Als enerzijds gesteld en anderzijds erkend dan wel niet of onvoldoende gemotiveerd weersproken, gelet ook op de in zoverre niet betwiste inhoud van de in het geding gebrachte producties, staat tussen partijen – voorzover van belang – het volgende vast:
2.1 Op 12 maart 1998 is de besloten vennootschap met beperkte a[bedrijf 1]jf 1] (hierna: [bedrijf 1]) opgericht. [gedaagde sub 1] was (in ieder geval) in 1998 en 1999 de aandeelhouder van [bedrijf 1].
2.2. [gedaagde sub 1] was tot 14 april 1998 de enig bestuurder van [bedrijf 1]. Op 14 april 1998 is [gedaagde sub 1] teruggetreden als bestuurder en zijn [persoon 1] (hierna: [persoon 1]) en [pe[persoon 2] (hierna: [persoon 2]) als bestuurder van [bedrijf 1] benoemd. [gedaagde sub 2] was in 1998 en 1999 commissaris van [bedrijf 1]. Op 18 mei 1998 is F.C.M. [persoon 3] (hierna: [persoon 3]) als general manager van [bedrijf 1] benoemd.
2.3 [gedaagde sub 2], [persoon 1] en [persoon 2] waren in 1998 en 1999 bestuurders van [gedaagde sub 1].
2.4 [bedrijf 1] en Thegra hebben tezamen met een derde, Global Emerging Markets Europe Ltd., in de periode van februari tot mei 1999 als onderdeel van een beoogde samenwerkingsovereenkomst een proefzending van 15.000 ton rijst verscheept vanuit India en Pakistan naar Ivoorkust (hierna: de proefzending). Onderdeel van de gemaakte afspraken was dat niet alleen de winst, maar dat ook de verliezen gelijkelijk door partijen zouden worden gedragen.

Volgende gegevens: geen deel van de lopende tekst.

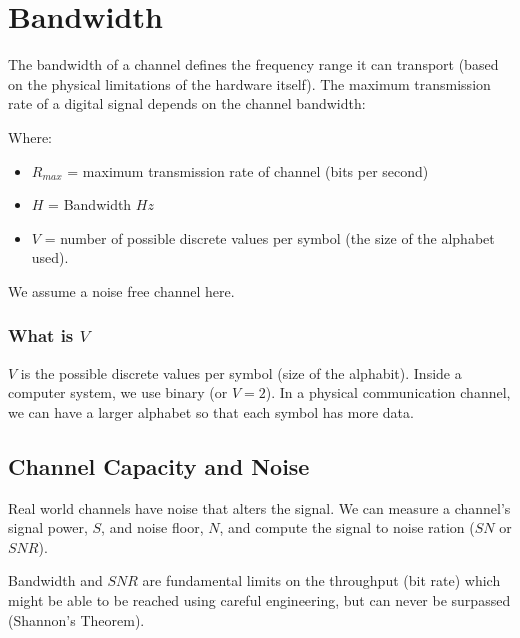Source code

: \section{Bandwidth}\label{sec:bandwidth}

The bandwidth of a channel defines the frequency range it can transport (based on the physical limitations of the hardware itself).
The maximum transmission rate of a digital signal depends on the channel bandwidth:

\smallskip
\begin{minipage}{0.4\linewidth}
	\centering
\end{minipage}
\hfill
\begin{minipage}{0.55\linewidth}
	Where:
	\begin{itemize}
		\item \( R_{max} \) = maximum transmission rate of channel (bits per second)
		\item \(H\) = Bandwidth \(Hz\)
		\item \(V\) = number of possible discrete values per symbol (the size of the alphabet used).
	\end{itemize}
\end{minipage}
\begin{note}
	We assume a noise free channel here.
\end{note}

\subsubsection{What is \(V\)}\label{ssub:what_is_mk}

\(V\) is the possible discrete values per symbol (size of the alphabit).
Inside a computer system, we use binary (or \(V=2\)).
In a physical communication channel, we can have a larger alphabet so that each symbol has more data.

\subsection{Channel Capacity and Noise}\label{sub:channel_capacity_and_noise}

Real world channels have noise that alters the signal.
We can measure a channel's signal power, \(S\), and noise floor, \(N\), and compute the signal to noise ration (\(SN\) or \(SNR\)).

Bandwidth and \(SNR\) are fundamental limits on the throughput (bit rate) which might be able to be reached using careful engineering, but can never be surpassed (Shannon's Theorem).





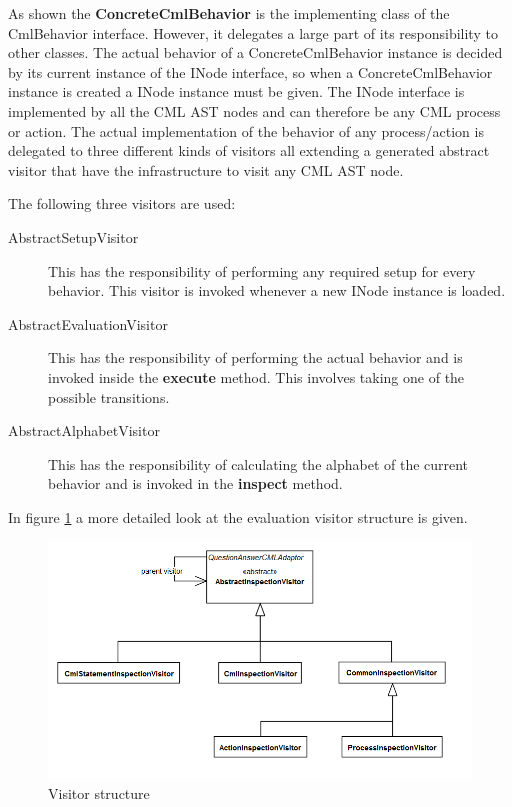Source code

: \documentclass[a4paper, 10pt]{include/compassreport}   %
\begin{document}
As shown the \textbf{ConcreteCmlBehavior} is the implementing class of
the CmlBehavior interface. However, it delegates a large part of its
responsibility to other classes. The actual behavior of a
ConcreteCmlBehavior instance is decided by its current instance of the
INode interface, so when a ConcreteCmlBehavior instance is created a
INode instance must be given. The INode interface is implemented by
all the CML AST nodes and can therefore be any CML process or action.
The actual implementation of the behavior of any process/action is
delegated to three different kinds of visitors all extending a
generated abstract visitor that have the infrastructure to visit any
CML AST node.

The following three visitors are used:  
\begin{description}
\item[AbstractSetupVisitor] This has the responsibility of performing
  any required setup for every behavior. This visitor is invoked
  whenever a new INode instance is loaded.

\item[AbstractEvaluationVisitor] This has the responsibility of
  performing the actual behavior and is invoked inside the \textbf{execute}
  method. This involves taking one of the possible transitions.

\item[AbstractAlphabetVisitor] This has the responsibility of
  calculating the alphabet of the current behavior and is invoked in the
  \textbf{inspect} method.
\end{description}

In figure \ref{fig:visitors} a more detailed look at the evaluation visitor structure is given.  

\begin{figure}[ht!]
  \begin{center}
    \includegraphics[width=1\textwidth]{figures/Visitors}
    \caption{Visitor structure}
    \label{fig:visitors}
  \end{center}
\end{figure}
\end{document}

2.5 De proefzending leidde tot een aantal problemen, naar aanleiding waarvan Thegra [bedrijf 1] bij dagvaarding d.d. 8 juni 2000 heeft gedagvaard bij deze rechtbank. Bij vonnis van deze rechtbank d.d. 30 mei 2007 is [bedrijf 1] veroordeeld om aan Thegra € 170.158,54, vermeerderd met rente over € 166.158,54, te betalen. Tegen dit vonnis is geen hoger beroep ingesteld.

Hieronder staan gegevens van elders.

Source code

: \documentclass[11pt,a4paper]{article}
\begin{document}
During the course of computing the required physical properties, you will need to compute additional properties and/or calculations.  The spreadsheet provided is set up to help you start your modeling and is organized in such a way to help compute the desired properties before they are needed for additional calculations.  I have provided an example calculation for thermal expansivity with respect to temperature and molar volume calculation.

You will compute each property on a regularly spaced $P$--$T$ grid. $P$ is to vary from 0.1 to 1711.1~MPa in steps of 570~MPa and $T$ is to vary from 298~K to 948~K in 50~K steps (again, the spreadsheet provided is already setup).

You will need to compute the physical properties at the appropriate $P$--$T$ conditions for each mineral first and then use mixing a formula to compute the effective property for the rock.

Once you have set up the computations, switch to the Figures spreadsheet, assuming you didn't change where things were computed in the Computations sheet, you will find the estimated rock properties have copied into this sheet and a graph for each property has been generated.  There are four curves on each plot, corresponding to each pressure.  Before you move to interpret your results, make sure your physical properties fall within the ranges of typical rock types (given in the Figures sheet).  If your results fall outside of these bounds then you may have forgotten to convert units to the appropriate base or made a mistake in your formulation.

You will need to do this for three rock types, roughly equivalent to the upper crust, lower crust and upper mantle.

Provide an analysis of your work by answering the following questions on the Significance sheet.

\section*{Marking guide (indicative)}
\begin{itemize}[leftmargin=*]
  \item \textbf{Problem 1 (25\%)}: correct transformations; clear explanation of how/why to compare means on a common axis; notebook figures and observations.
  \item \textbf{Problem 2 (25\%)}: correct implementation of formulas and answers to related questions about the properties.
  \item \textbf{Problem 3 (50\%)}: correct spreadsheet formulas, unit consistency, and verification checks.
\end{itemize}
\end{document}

2.6 [bedrijf 1] heeft aan de veroordeling uit het vonnis van 30 mei 2007 niet voldaan; zij heeft aan Thegra aangegeven dit niet te kunnen.
2.7 [bedrijf 1] heeft in alle jaren van 1998 tot en met 2005 verliezen geleden, met uitzondering van het jaar 2002. De verliezen over de jaren 1998 tot en met 2001 bedroegen afgerond respectievelijk € 295.000,--, € 196.000,--, € 163.000,-- en € 146.000,--. Het eigen vermogen ten tijde van de onderhandelingen over de beoogde samenwerking bedroeg € 276.879,-- (negatief), het eigen vermogen ultimo 2005 bedroeg € 775.389,-- (negatief).

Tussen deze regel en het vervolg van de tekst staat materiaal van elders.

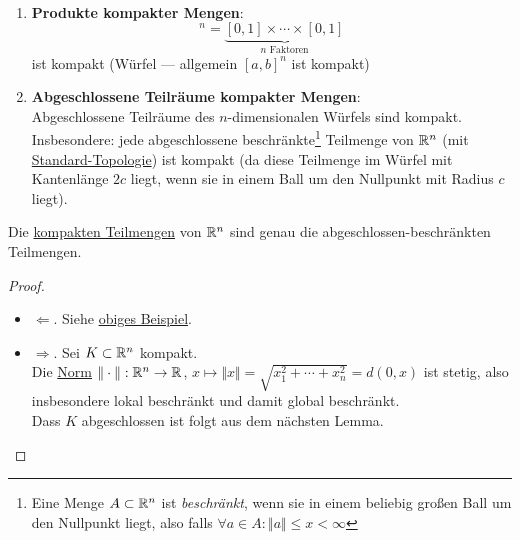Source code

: \begin{example}
  \
  \begin{enumerate}
    \item \textbf{Produkte kompakter Mengen}:
      \begin{equation*}
        [0,1]^n = \underbrace{[0,1] \times \cdots \times [0,1]}_{n \text{ Faktoren}}
      \end{equation*}
      ist kompakt (Würfel --- allgemein $ [a,b]^n $ ist kompakt) 
    \item \textbf{Abgeschlossene Teilräume kompakter Mengen}\label{bsp:abgeschlosseneTRkompakterMengen}: \\
      Abgeschlossene Teilräume des $ n $-dimensionalen Würfels sind kompakt. Insbesondere: jede abgeschlossene beschränkte\footnote{Eine Menge $ A \subset \mathbb{R}^n $ ist \emph{beschränkt}, wenn sie in einem beliebig großen Ball um den Nullpunkt liegt, also falls $ \forall a \in A : \Vert a \Vert \leq x < \infty $} Teilmenge von $ \mathbb{R}^n $ (mit \hyperref[bsp:standardtopologie]{Standard-Topologie}) ist kompakt (da diese Teilmenge im Würfel mit Kantenlänge $ 2c $ liegt, wenn sie in einem Ball um den Nullpunkt mit Radius $ c $ liegt).
  \end{enumerate}
\end{example}

\begin{theorem}
  Die \hyperref[def:kompakt]{kompakten Teilmengen} von $ \mathbb{R}^n $ sind genau die abgeschlossen-beschränkten Teilmengen.
  \begin{proof}
    \
    \begin{itemize}
      \item $ \Leftarrow $. Siehe \hyperref[bsp:abgeschlosseneTRkompakterMengen]{obiges Beispiel}.
      \item $ \Rightarrow $. Sei $ K \subset \mathbb{R}^n $ kompakt. \\
        Die \hyperref[bsp:norm]{Norm} $ \Vert \cdot \Vert : \mathbb{R}^n \to \mathbb{R} $, $ x \mapsto \Vert x \Vert = \sqrt{x_1^2 + \cdots + x_n^2} = d(0,x) $ ist stetig, also insbesondere lokal beschränkt und damit global beschränkt. \\
        Dass $ K $ abgeschlossen ist folgt aus dem nächsten Lemma.
    \end{itemize}
  \end{proof}
\end{theorem}

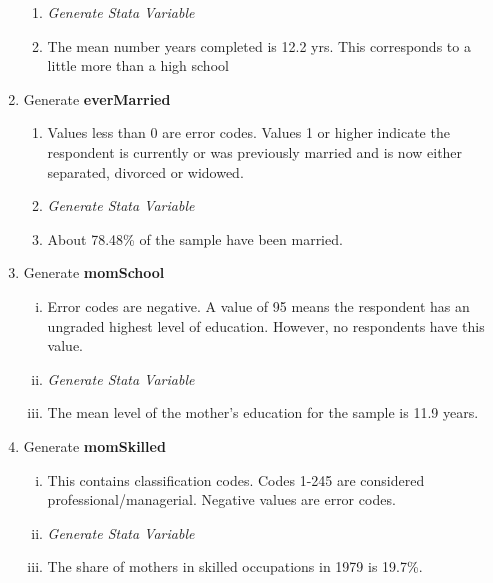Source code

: \documentclass[12pt]{article}
\begin{document}
\begin{enumerate}[\indent a.]
\begin{enumerate}
        \item \textit{Generate Stata Variable}

        \item The mean number years completed is 12.2 yrs.  This corresponds to 
        a little more than a high school
    \end{enumerate}

    \item Generate \textbf{everMarried}
    \begin{enumerate}
        \item Values less than 0 are error codes. Values 1 or higher indicate 
        the respondent is currently or was previously married and is now either 
        separated, divorced or widowed.

        \item \textit{Generate Stata Variable}
        
        \item About 78.48\% of the sample have been married.
    \end{enumerate}    
    
    \item Generate \textbf{momSchool}
    \begin{enumerate}[(i)]
        \item Error codes are negative.  A value of 95 means the respondent has 
        an ungraded highest level of education.  However, no respondents have 
        this value.

        \item \textit{Generate Stata Variable}
        
        \item The mean level of the mother's education for the sample is 11.9 
        years.  
    \end{enumerate}

    \item Generate \textbf{momSkilled}
    \begin{enumerate}[(i)]
        \item This contains classification codes.  Codes 1-245 are considered 
        professional/managerial. Negative values are error codes.

        \item \textit{Generate Stata Variable}
        
        \item The share of mothers in skilled occupations in 1979 is 19.7\%.
    \end{enumerate}


\end{enumerate}
\end{document}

2.8 De statutaire naam van [bedrijf 1] is op 15 november 2001 gewijzigd in Le Paon B.V.. Op 7 februari 2002 is de besloten vennootschap met beperkte aansprakelijkheid Tropical Food Terminal Afrique B.V. als bestuurder van [bedrijf 1] benoemd.
3.1 Thegra vordert – verkort weergegeven – om bij vonnis uitvoerbaar bij voorraad [gedaagden] te veroordelen tot betaling van € 166.158,54, met rente en kosten.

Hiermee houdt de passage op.